The classic is a really ballsy rod, with a lot of power deep down in the bottom end of the blank. It's great for muscling fish out of tight structure, but I don't think it's such a great casting rod to use as an all rounder, and a couple of extra inches will really benefit you (Keep ya dirty mind on track too) especially when casting from a low position close to the water (ie: from a kayak)

If you want a good all rounder, have a look at the XF instead. A much better "finesse" style of rod, still with ample power, a more finely tapered tip, a faster action and a little longer!

The Millerods are quite heavy though by comparison to something like a Loomis, which is something to take into consideration if you are gonna be casting all day.

Also bear in mind when comparing rods, with Loomis if you break the thing at any stage (which does happen) you will get the rod replaced for a maximum of $150. If you break your Millerod, or any other brand for that matter, you have a broken rod!

I'm not recommending you run out and buy a Loomis here. I'm just suggesting you consider post purchase costs to compare apples with apples.

If I were to recommend a rod to you it would be the Black Diamond 2-5kg 7' Flats Ranger Custom Plus. But they aren't being made anymore, and there aint no way in hell I'd part with any of mine!

If budget is a factor, Daiwa are making some fantastic "off the shelf" rods these days, which are a damn site cheaper than the Loomis, The Millerods and the Black Diamonds, so don't overlook stuff like the SOL, TD Advantage, Zero, Heartland, Luvias. I wouldn't recommend the Tierra or lower specked rods though, as they are a bit ordinary.

If you intend looking at secondhand gear, be very very wary, and only purchase from people you trust, as a decent knock or a little bruise on the rod could cause a hairline or stress fracture, and the thing could explode when you load it up properly. When looking at graphite new is best!


----------



## pavo (Jul 14, 2009)

I brought a diawa luvias 4-8lb.701lfs to go with a stela 1000fd. awsome rod with a fast tapper and heaps of power to turn those big fish. you can cast small hard bodys a mile.It has the latest state of the art sica gides. For $350 off the rack i cant fault it. :lol: allso have a look at the range of lox rods.


----------



## GregL (Jul 27, 2008)

Ranger said:


> The classic is a really ballsy rod, with a lot of power deep down in the bottom end of the blank. It's great for muscling fish out of tight structure, but I don't think it's such a great casting rod to use as an all rounder, and a couple of extra inches will really benefit you (Keep ya dirty mind on track too) especially when casting from a low position close to the water (ie: from a kayak)
> 
> If you want a good all rounder, have a look at the XF instead. A much better "finesse" style of rod, still with ample power, a more finely tapered tip, a faster action and a little longer!

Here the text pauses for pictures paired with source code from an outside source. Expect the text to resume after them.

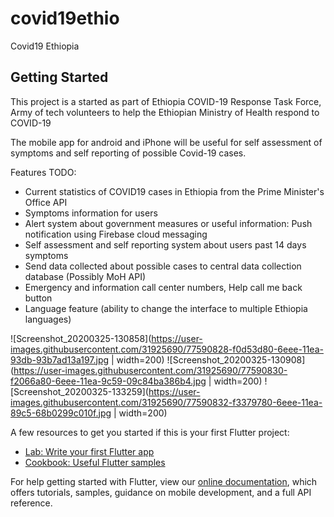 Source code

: # covid19ethio

Covid19 Ethiopia

## Getting Started

This project is a started as part of Ethiopia COVID-19 Response Task Force,
Army of tech volunteers to help the Ethiopian Ministry of Health respond to COVID-19

The mobile app for android and iPhone will be useful for self assessment of symptoms and self reporting of possible Covid-19 cases.

Features TODO:

- Current statistics of COVID19 cases in Ethiopia from the Prime Minister's Office API
- Symptoms information for users
- Alert system about government measures or useful information: Push notification using Firebase cloud messaging 
- Self assessment and self reporting system about users past 14 days symptoms
- Send data collected about possible cases to central data collection database (Possibly MoH API) 
- Emergency and information call center numbers, Help call me back button
- Language feature (ability to change the interface to multiple Ethiopia languages)

![Screenshot_20200325-130858](https://user-images.githubusercontent.com/31925690/77590828-f0d53d80-6eee-11ea-93db-93b7ad13a197.jpg | width=200)
![Screenshot_20200325-130908](https://user-images.githubusercontent.com/31925690/77590830-f2066a80-6eee-11ea-9c59-09c84ba386b4.jpg | width=200)
![Screenshot_20200325-133259](https://user-images.githubusercontent.com/31925690/77590832-f3379780-6eee-11ea-89c5-68b0299c010f.jpg | width=200)

A few resources to get you started if this is your first Flutter project:

- [Lab: Write your first Flutter app](https://flutter.dev/docs/get-started/codelab)
- [Cookbook: Useful Flutter samples](https://flutter.dev/docs/cookbook)

For help getting started with Flutter, view our
[online documentation](https://flutter.dev/docs), which offers tutorials,
samples, guidance on mobile development, and a full API reference.
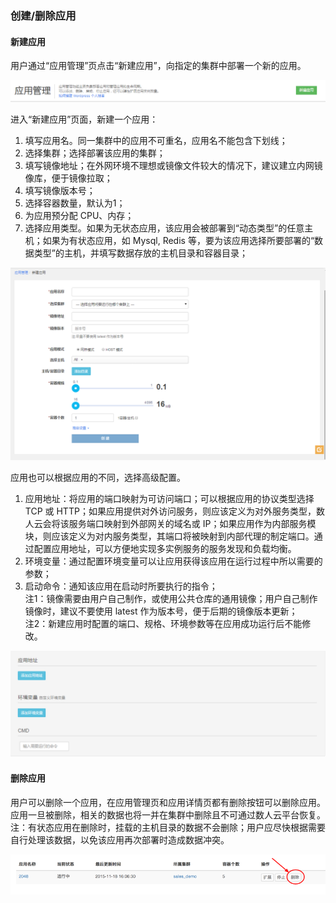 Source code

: ### 创建/删除应用

#### 新建应用

用户通过“应用管理”页点击“新建应用”，向指定的集群中部署一个新的应用。  

![](Create_app_button.png) 

进入“新建应用”页面，新建一个应用：  

1. 填写应用名。同一集群中的应用不可重名，应用名不能包含下划线；  
2. 选择集群；选择部署该应用的集群；  
2. 填写镜像地址；在外网环境不理想或镜像文件较大的情况下，建议建立内网镜像库，便于镜像拉取；  
3. 填写镜像版本号；  
4. 选择容器数量，默认为1；  
5. 为应用预分配 CPU、内存；  
6. 选择应用类型。如果为无状态应用，该应用会被部署到“动态类型”的任意主机；如果为有状态应用，如 Mysql, Redis 等，要为该应用选择所要部署的“数据类型”的主机，并填写数据存放的主机目录和容器目录；  

![create_a_new_app](Create_a_new_app.png)  

应用也可以根据应用的不同，选择高级配置。  

1. 应用地址：将应用的端口映射为可访问端口；可以根据应用的协议类型选择 TCP 或 HTTP；如果应用提供对外访问服务，则应该定义为对外服务类型，数人云会将该服务端口映射到外部网关的域名或 IP；如果应用作为内部服务模块，则应该定义为对内服务类型，其端口将被映射到内部代理的制定端口。通过配置应用地址，可以方便地实现多实例服务的服务发现和负载均衡。
2. 环境变量：通过配置环境变量可以让应用获得该应用在运行过程中所以需要的参数；  
3. 启动命令：通知该应用在启动时所要执行的指令；  
注1：镜像需要由用户自己制作，或使用公共仓库的通用镜像；用户自己制作镜像时，建议不要使用 latest 作为版本号，便于后期的镜像版本更新；  
注2：新建应用时配置的端口、规格、环境参数等在应用成功运行后不能修改。  

![create a new app2](Create_a_new_app2.png)

#### 删除应用

用户可以删除一个应用，在应用管理页和应用详情页都有删除按钮可以删除应用。应用一旦被删除，相关的数据也将一并在集群中删除且不可通过数人云平台恢复。     
注：有状态应用在删除时，挂载的主机目录的数据不会删除；用户应尽快根据需要自行处理该数据，以免该应用再次部署时造成数据冲突。  

![](Delete_app.png)

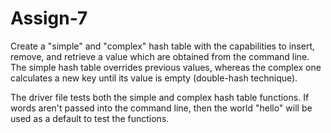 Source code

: # Assign-7
Create a "simple" and "complex" hash table with the capabilities to insert, remove, and retrieve a value which are obtained from the command line. The simple hash table overrides previous values, whereas the complex one calculates a new key until its value is empty (double-hash technique).

The driver file tests both the simple and complex hash table functions.
If words aren't passed into the command line, then the world "hello" will be used as a default to test the functions.
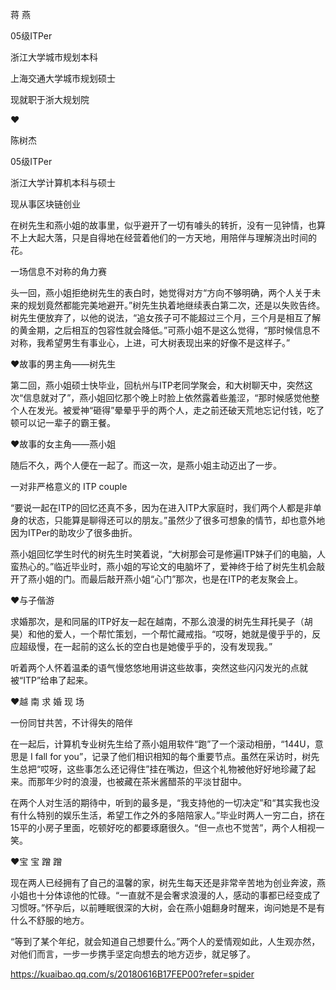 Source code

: 蒋 燕

05级ITPer

浙江大学城市规划本科

上海交通大学城市规划硕士

现就职于浙大规划院

♥

陈树杰

05级ITPer

浙江大学计算机本科与硕士

现从事区块链创业

在树先生和燕小姐的故事里，似乎避开了一切有噱头的转折，没有一见钟情，也算不上大起大落，只是自得地在经营着他们的一方天地，用陪伴与理解浇出时间的花。

一场信息不对称的角力赛

头一回，燕小姐拒绝树先生的表白时，她觉得对方“方向不够明确，两个人关于未来的规划竟然都能完美地避开。”树先生执着地继续表白第二次，还是以失败告终。树先生便放弃了，以他的说法，“追女孩子可不能超过三个月，三个月是相互了解的黄金期，之后相互的包容性就会降低。”可燕小姐不是这么觉得，“那时候信息不对称，我希望男生有事业心，上进，可大树表现出来的好像不是这样子。”


♥故事的男主角——树先生

第二回，燕小姐硕士快毕业，回杭州与ITP老同学聚会，和大树聊天中，突然这次“信息就对了”，燕小姐回忆那个晚上时脸上依然露着些羞涩，“那时候感觉他整个人在发光。被爱神“砸得”晕晕乎乎的两个人，走之前还破天荒地忘记付钱，吃了顿可以记一辈子的霸王餐。


♥故事的女主角——燕小姐

随后不久，两个人便在一起了。而这一次，是燕小姐主动迈出了一步。

一对非严格意义的 ITP couple

“要说一起在ITP的回忆还真不多，因为在进入ITP大家庭时，我们两个人都是非单身的状态，只能算是聊得还可以的朋友。”虽然少了很多可想象的情节，却也意外地因为ITPer的助攻少了很多曲折。

燕小姐回忆学生时代的树先生时笑着说，“大树那会可是修遍ITP妹子们的电脑，人蛮热心的。”临近毕业时，燕小姐的写论文的电脑坏了，爱神终于给了树先生机会敲开了燕小姐的门。而最后敲开燕小姐“心门”那次，也是在ITP的老友聚会上。


♥与子偕游

求婚那次，是和同届的ITP好友一起在越南，不那么浪漫的树先生拜托昊子（胡昊）和他的爱人，一个帮忙策划，一个帮忙藏戒指。“哎呀，她就是傻乎乎的，反应超级慢，在一起前的这么长的空白也是她傻乎乎的，没有发现我。”

听着两个人怀着温柔的语气慢悠悠地用讲这些故事，突然这些闪闪发光的点就被“ITP”给串了起来。


♥越 南 求 婚 现 场

一份同甘共苦，不计得失的陪伴

在一起后，计算机专业树先生给了燕小姐用软件“跑”了一个滚动相册，“144U，意思是 I fall for you”，记录了他们相识相知的每个重要节点。虽然在采访时，树先生总把“哎呀，这些事怎么还记得住”挂在嘴边，但这个礼物被他好好地珍藏了起来。而那年少时的浪漫，也被藏在茶米酱醋茶的平淡甘甜中。

在两个人对生活的期待中，听到的最多是，“我支持他的一切决定”和“其实我也没有什么特别的娱乐生活，希望工作之外的多陪陪家人。”毕业时两人一穷二白，挤在15平的小房子里面，吃顿好吃的都要琢磨很久。“但一点也不觉苦”，两个人相视一笑。


♥宝 宝 蹭 蹭

现在两人已经拥有了自己的温馨的家，树先生每天还是非常辛苦地为创业奔波，燕小姐也十分体谅他的忙碌。“一直就不是会奢求浪漫的人，感动的事都已经变成了习惯呀。”怀孕后，以前睡眠很深的大树，会在燕小姐翻身时醒来，询问她是不是有什么不舒服的地方。

“等到了某个年纪，就会知道自己想要什么。”两个人的爱情观如此，人生观亦然，对他们而言，一步一步携手坚定向想去的地方迈步，就足够了。

https://kuaibao.qq.com/s/20180616B17FEP00?refer=spider
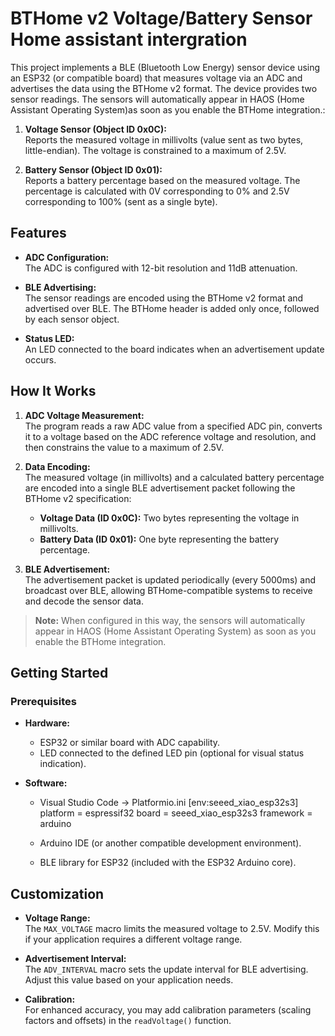 # BTHome v2 Voltage/Battery Sensor Home assistant intergration

This project implements a BLE (Bluetooth Low Energy) sensor device using an ESP32 (or compatible board) that measures voltage via an ADC and advertises the data using the BTHome v2 format. The device provides two sensor readings.
The sensors will automatically appear in HAOS (Home Assistant Operating System)as soon as you enable the BTHome integration.:

1. **Voltage Sensor (Object ID 0x0C):**  
   Reports the measured voltage in millivolts (value sent as two bytes, little-endian). The voltage is constrained to a maximum of 2.5V.

2. **Battery Sensor (Object ID 0x01):**  
   Reports a battery percentage based on the measured voltage. The percentage is calculated with 0V corresponding to 0% and 2.5V corresponding to 100% (sent as a single byte).

## Features

- **ADC Configuration:**  
  The ADC is configured with 12-bit resolution and 11dB attenuation.

- **BLE Advertising:**  
  The sensor readings are encoded using the BTHome v2 format and advertised over BLE. The BTHome header is added only once, followed by each sensor object.

- **Status LED:**  
  An LED connected to the board indicates when an advertisement update occurs.

## How It Works

1. **ADC Voltage Measurement:**  
   The program reads a raw ADC value from a specified ADC pin, converts it to a voltage based on the ADC reference voltage and resolution, and then constrains the value to a maximum of 2.5V.

2. **Data Encoding:**  
   The measured voltage (in millivolts) and a calculated battery percentage are encoded into a single BLE advertisement packet following the BTHome v2 specification:
   - **Voltage Data (ID 0x0C):** Two bytes representing the voltage in millivolts.
   - **Battery Data (ID 0x01):** One byte representing the battery percentage.

3. **BLE Advertisement:**  
   The advertisement packet is updated periodically (every 5000ms) and broadcast over BLE, allowing BTHome-compatible systems to receive and decode the sensor data.
> **Note:** When configured in this way, the sensors will automatically appear in HAOS (Home Assistant Operating System) as soon as you enable the BTHome integration.

## Getting Started

### Prerequisites

- **Hardware:**  
  - ESP32 or similar board with ADC capability.
  - LED connected to the defined LED pin (optional for visual status indication).

- **Software:**
  - Visual Studio Code -> Platformio.ini 
[env:seeed_xiao_esp32s3]
platform = espressif32
board = seeed_xiao_esp32s3
framework = arduino

  - Arduino IDE (or another compatible development environment).
  - BLE library for ESP32 (included with the ESP32 Arduino core).


## Customization

- **Voltage Range:**  
  The `MAX_VOLTAGE` macro limits the measured voltage to 2.5V. Modify this if your application requires a different voltage range.

- **Advertisement Interval:**  
  The `ADV_INTERVAL` macro sets the update interval for BLE advertising. Adjust this value based on your application needs.

- **Calibration:**  
  For enhanced accuracy, you may add calibration parameters (scaling factors and offsets) in the `readVoltage()` function.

Yeah I agree - I recommended the Classic as it is a fair whack cheaper - but yeah, my rod of choice will always be the XF, except when casting close range into structure - the reduced length gives greater accuracy.
If distance is the desire, then check out the Long Cast range. I've been using one for a few months now and absolutely love it.



> The Millerods are quite heavy though by comparison to something like a Loomis, which is something to take into consideration if you are gonna be casting all day.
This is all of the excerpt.